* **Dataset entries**

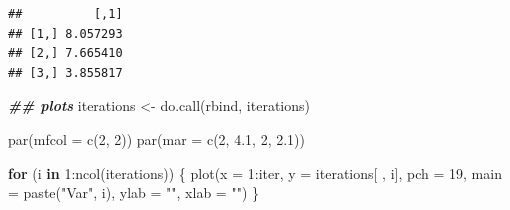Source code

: \documentclass[
]{book}
\newenvironment{Shaded}{\begin{snugshade}}{\end{snugshade}}
\newcommand{\AttributeTok}[1]{\textcolor[rgb]{0.77,0.63,0.00}{#1}}
\newcommand{\ControlFlowTok}[1]{\textcolor[rgb]{0.13,0.29,0.53}{\textbf{#1}}}
\newcommand{\DecValTok}[1]{\textcolor[rgb]{0.00,0.00,0.81}{#1}}
\newcommand{\DocumentationTok}[1]{\textcolor[rgb]{0.56,0.35,0.01}{\textbf{\textit{#1}}}}
\newcommand{\FloatTok}[1]{\textcolor[rgb]{0.00,0.00,0.81}{#1}}
\newcommand{\FunctionTok}[1]{\textcolor[rgb]{0.00,0.00,0.00}{#1}}
\newcommand{\NormalTok}[1]{#1}
\newcommand{\OtherTok}[1]{\textcolor[rgb]{0.56,0.35,0.01}{#1}}
\newcommand{\SpecialCharTok}[1]{\textcolor[rgb]{0.00,0.00,0.00}{#1}}
\newcommand{\StringTok}[1]{\textcolor[rgb]{0.31,0.60,0.02}{#1}}
\begin{document}
\begin{verbatim}
##          [,1]
## [1,] 8.057293
## [2,] 7.665410
## [3,] 3.855817
\end{verbatim}

\begin{Shaded}
\begin{Highlighting}[]
\DocumentationTok{\#\# plots}
\NormalTok{iterations }\OtherTok{\textless{}{-}} \FunctionTok{do.call}\NormalTok{(rbind, iterations)}

\FunctionTok{par}\NormalTok{(}\AttributeTok{mfcol =} \FunctionTok{c}\NormalTok{(}\DecValTok{2}\NormalTok{, }\DecValTok{2}\NormalTok{))}
\FunctionTok{par}\NormalTok{(}\AttributeTok{mar =} \FunctionTok{c}\NormalTok{(}\DecValTok{2}\NormalTok{, }\FloatTok{4.1}\NormalTok{, }\DecValTok{2}\NormalTok{, }\FloatTok{2.1}\NormalTok{))}

\ControlFlowTok{for}\NormalTok{ (i }\ControlFlowTok{in} \DecValTok{1}\SpecialCharTok{:}\FunctionTok{ncol}\NormalTok{(iterations)) \{}
  \FunctionTok{plot}\NormalTok{(}\AttributeTok{x =} \DecValTok{1}\SpecialCharTok{:}\NormalTok{iter,}
       \AttributeTok{y =}\NormalTok{ iterations[ , i],}
       \AttributeTok{pch =} \DecValTok{19}\NormalTok{,}
       \AttributeTok{main =} \FunctionTok{paste}\NormalTok{(}\StringTok{"Var"}\NormalTok{, i),}
       \AttributeTok{ylab =} \StringTok{""}\NormalTok{,}
       \AttributeTok{xlab =} \StringTok{""}\NormalTok{)}
\NormalTok{\}}
\end{Highlighting}
\end{Shaded}
\end{document}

* **Task instructions**
Report each line in the data above that holds the word "StringTok" by copying it.

* **Answer area**
\newcommand{\StringTok}[1]{\textcolor[rgb]{0.31,0.60,0.02}{#1}}
       \AttributeTok{main =} \FunctionTok{paste}\NormalTok{(}\StringTok{"Var"}\NormalTok{, i),}
       \AttributeTok{ylab =} \StringTok{""}\NormalTok{,}
       \AttributeTok{xlab =} \StringTok{""}\NormalTok{)}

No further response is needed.